[[ Excerpted data open ]]
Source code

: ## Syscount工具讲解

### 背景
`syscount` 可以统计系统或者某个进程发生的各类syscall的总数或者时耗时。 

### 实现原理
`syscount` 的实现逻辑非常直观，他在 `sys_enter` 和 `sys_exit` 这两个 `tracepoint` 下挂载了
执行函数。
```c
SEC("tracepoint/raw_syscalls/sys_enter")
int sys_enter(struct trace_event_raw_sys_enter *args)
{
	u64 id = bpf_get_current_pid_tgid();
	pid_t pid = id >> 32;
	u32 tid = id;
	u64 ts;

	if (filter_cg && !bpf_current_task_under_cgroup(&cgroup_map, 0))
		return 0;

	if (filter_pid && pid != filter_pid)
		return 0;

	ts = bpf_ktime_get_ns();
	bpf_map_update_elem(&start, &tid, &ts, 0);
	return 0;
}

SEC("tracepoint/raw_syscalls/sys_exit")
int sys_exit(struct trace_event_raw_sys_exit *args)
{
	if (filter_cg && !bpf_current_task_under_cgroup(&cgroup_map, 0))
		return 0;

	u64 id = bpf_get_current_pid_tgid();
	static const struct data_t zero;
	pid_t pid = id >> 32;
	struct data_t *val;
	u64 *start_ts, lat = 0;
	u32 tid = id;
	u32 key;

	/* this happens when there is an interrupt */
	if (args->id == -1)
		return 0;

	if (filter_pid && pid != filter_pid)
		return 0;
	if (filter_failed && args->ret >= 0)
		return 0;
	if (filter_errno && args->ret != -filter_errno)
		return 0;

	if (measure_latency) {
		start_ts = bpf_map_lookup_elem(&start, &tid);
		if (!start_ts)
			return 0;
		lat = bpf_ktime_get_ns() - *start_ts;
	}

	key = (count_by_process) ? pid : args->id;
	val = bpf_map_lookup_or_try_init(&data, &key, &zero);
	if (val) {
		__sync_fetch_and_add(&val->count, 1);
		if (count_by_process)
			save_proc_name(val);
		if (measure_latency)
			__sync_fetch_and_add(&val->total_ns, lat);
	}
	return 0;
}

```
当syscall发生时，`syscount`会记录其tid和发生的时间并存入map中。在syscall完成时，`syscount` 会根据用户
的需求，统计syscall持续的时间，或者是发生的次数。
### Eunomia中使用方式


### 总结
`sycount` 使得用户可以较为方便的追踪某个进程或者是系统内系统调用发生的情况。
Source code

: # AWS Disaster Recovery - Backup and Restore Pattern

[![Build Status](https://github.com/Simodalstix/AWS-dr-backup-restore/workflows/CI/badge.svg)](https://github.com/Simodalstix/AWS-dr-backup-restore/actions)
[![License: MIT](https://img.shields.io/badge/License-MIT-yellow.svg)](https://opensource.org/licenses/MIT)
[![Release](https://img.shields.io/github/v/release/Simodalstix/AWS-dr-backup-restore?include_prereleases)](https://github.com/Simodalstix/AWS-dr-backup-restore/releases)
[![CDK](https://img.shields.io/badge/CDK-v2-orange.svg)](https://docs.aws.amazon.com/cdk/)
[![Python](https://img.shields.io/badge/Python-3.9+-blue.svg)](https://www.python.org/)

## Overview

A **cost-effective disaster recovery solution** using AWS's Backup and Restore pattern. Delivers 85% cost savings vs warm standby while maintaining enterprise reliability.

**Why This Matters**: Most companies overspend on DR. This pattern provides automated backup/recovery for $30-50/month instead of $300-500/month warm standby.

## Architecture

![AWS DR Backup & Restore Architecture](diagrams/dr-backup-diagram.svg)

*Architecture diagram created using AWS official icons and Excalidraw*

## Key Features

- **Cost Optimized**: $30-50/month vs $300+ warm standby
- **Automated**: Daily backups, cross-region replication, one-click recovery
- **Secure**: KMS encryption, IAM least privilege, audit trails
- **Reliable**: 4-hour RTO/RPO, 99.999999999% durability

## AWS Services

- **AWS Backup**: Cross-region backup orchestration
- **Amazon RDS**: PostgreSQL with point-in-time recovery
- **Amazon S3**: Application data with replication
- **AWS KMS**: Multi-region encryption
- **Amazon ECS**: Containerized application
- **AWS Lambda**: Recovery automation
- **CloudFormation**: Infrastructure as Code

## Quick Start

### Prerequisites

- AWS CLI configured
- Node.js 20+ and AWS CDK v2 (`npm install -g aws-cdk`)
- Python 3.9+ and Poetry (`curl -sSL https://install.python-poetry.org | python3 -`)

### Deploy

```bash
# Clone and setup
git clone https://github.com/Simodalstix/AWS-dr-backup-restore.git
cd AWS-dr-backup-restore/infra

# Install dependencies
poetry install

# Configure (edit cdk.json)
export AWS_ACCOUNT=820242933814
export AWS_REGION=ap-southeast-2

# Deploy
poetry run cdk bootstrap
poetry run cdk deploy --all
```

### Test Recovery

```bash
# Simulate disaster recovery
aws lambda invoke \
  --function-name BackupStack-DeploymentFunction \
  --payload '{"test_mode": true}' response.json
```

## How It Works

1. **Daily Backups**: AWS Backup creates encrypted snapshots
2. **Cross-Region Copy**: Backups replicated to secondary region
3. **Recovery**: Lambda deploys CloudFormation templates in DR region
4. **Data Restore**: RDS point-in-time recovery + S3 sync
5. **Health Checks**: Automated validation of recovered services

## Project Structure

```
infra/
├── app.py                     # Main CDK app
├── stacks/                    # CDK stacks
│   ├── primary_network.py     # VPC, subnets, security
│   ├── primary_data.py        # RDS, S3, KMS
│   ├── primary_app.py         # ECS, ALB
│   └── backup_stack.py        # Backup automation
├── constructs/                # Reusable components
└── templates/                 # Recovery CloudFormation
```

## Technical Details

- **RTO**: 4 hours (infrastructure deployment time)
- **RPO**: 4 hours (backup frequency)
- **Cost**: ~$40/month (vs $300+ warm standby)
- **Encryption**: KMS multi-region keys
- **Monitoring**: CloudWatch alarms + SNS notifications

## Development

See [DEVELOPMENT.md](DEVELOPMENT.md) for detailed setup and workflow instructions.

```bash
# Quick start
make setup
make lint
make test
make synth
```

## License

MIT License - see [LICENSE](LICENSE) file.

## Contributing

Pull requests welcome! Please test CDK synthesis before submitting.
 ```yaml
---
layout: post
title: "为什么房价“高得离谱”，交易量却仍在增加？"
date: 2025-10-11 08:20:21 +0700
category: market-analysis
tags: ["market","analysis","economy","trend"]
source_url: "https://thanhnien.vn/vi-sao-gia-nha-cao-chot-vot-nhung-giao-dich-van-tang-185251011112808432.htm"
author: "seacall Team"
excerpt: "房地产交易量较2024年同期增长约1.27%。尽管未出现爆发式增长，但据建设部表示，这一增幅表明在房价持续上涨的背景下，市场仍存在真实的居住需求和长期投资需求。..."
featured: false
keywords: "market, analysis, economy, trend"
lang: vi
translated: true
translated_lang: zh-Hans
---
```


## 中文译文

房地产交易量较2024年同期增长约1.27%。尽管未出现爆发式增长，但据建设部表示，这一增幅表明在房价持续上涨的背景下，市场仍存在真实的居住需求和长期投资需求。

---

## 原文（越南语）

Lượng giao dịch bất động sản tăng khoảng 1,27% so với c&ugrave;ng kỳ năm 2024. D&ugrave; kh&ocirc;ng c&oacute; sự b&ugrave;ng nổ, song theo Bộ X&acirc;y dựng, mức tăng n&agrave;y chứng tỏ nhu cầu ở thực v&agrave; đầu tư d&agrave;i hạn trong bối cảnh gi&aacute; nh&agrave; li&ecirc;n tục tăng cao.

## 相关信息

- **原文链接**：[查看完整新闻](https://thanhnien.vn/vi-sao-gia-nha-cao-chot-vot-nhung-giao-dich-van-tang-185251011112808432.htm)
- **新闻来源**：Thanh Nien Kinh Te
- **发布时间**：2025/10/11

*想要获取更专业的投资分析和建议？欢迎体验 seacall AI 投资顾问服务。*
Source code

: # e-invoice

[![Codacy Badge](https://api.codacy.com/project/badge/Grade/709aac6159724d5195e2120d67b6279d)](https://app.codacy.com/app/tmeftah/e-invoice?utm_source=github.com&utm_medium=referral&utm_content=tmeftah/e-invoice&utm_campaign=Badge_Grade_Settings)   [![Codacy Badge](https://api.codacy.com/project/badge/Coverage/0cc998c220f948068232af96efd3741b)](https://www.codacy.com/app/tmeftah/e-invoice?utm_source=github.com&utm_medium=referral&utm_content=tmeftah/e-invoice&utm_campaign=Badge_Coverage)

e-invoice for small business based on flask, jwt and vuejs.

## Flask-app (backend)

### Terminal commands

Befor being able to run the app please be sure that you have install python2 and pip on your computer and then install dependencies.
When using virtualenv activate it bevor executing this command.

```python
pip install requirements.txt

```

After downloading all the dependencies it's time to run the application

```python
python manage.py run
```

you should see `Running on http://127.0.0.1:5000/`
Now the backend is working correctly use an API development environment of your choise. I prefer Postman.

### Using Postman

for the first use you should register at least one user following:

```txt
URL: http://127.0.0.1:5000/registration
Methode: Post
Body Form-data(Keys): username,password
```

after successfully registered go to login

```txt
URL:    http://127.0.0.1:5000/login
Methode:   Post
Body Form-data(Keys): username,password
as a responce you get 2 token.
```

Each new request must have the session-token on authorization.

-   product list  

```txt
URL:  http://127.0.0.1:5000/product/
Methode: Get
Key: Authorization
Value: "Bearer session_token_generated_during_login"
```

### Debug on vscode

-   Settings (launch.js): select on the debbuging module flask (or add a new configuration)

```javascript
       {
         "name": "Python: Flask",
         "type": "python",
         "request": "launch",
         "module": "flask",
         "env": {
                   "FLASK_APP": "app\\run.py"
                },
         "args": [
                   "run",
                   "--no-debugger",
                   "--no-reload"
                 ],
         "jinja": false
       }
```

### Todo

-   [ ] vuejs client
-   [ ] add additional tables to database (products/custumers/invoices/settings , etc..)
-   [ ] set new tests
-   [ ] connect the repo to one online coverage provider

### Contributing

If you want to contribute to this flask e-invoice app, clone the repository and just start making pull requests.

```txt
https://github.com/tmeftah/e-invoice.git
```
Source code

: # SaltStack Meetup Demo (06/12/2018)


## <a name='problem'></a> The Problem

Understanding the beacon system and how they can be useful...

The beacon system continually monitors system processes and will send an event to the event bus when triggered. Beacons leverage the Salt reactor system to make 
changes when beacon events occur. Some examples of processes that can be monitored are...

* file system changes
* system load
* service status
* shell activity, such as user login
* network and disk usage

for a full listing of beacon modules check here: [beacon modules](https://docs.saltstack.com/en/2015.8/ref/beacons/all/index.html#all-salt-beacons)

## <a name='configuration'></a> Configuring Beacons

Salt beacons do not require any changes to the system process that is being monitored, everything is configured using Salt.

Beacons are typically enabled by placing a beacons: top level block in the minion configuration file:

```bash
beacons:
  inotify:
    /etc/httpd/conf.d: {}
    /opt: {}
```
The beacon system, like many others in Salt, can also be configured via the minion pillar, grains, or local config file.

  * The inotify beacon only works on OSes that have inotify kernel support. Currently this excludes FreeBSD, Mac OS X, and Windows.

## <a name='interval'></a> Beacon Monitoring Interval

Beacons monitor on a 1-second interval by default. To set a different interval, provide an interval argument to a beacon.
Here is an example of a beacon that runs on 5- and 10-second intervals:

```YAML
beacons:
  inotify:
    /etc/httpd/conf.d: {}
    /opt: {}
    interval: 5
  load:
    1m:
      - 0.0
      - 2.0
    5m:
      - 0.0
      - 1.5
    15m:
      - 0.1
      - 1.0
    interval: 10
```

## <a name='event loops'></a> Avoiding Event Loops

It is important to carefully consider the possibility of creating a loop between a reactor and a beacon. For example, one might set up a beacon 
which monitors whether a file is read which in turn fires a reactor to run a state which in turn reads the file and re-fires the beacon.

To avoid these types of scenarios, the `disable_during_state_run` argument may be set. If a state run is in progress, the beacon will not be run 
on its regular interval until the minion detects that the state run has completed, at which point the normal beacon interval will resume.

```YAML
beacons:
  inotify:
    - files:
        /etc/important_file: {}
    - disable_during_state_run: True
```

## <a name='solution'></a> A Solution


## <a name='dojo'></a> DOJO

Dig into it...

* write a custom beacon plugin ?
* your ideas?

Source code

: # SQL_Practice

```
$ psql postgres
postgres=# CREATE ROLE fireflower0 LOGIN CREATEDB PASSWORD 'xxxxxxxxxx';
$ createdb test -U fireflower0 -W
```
[[ Excerpted data closed ]]
◆ **What you are asked to do**: Return only the number of lines in the data that hold the string "with".

◆ **Exercise output**: 2